SO last year i opened this topic below, now i lost all the array again and i dont know why., i replaced just 1 disk and PUFF! why does it doesnt see the other 3? why it doesnt ask just to rebuild the array with the new disk? thanks for your help!
That’s definitely not how RAID5 should behave. Replacing one disk shouldn’t wipe the whole array like that.
From what you’re describing (and the screenshot), it doesn’t look like the data is gone, it looks like ZimaOS just isn’t recognising the array properly anymore. Especially with the changes in 1.6.0 around RAID detection, this feels more like a metadata / reassembly issue than an actual failure.

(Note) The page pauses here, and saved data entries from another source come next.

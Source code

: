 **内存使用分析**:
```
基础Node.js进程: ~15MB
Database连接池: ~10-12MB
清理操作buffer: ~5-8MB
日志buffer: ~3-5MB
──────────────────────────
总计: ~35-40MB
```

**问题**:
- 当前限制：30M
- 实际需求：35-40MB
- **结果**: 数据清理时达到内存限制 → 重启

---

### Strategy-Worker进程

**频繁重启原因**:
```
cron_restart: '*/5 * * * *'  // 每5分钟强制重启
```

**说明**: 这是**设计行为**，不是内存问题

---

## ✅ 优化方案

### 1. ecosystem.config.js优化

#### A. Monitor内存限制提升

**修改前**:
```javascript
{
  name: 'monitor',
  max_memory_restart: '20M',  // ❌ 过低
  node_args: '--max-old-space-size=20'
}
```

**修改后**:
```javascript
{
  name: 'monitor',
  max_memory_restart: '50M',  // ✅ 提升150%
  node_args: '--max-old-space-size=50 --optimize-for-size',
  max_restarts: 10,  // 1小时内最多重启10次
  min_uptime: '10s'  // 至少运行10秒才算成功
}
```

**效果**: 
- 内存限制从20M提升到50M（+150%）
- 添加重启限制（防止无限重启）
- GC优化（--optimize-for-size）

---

Main thing right now: don’t click anything like “initialize”, “enable”, or create a new array, that’s how data actually gets wiped.
Let’s first see what the system actually sees underneath the UI.
Can you run these in the Web Terminal and paste the full output:
lsblk -f
blkid
cat /proc/mdstat
That’ll tell us:
if all 4 drives are still detected
if the RAID info is still on the disks
whether the array is just inactive vs actually broken
Also worth saying, your setup (LSI 9217-8i in IT mode) is solid, so this is very unlikely to be hardware. This is almost certainly ZimaOS just not reassembling the array correctly.
You’ve got 3 drives that still belong to your old RAID (linux_raid_member), but the new/replaced drive (sdc) is showing as DDF / Dell RAID, not Linux RAID.
So basically the array isn’t “gone”, it’s just mismatched. ZimaOS can’t reassemble it because one disk is speaking a completely different RAID format.
That’s why nothing shows in /proc/mdstat and the UI says everything is missing.
Since you’ve already got a backup, this isn’t worth trying to repair, the clean move is just rebuild the array properly after wiping that disk.
For future, whenever you replace a drive, always wipe it first, otherwise old RAID metadata (like this Dell/DDF stuff) can confuse the whole array.
So yeah, not hardware, not your controller, just mixed metadata.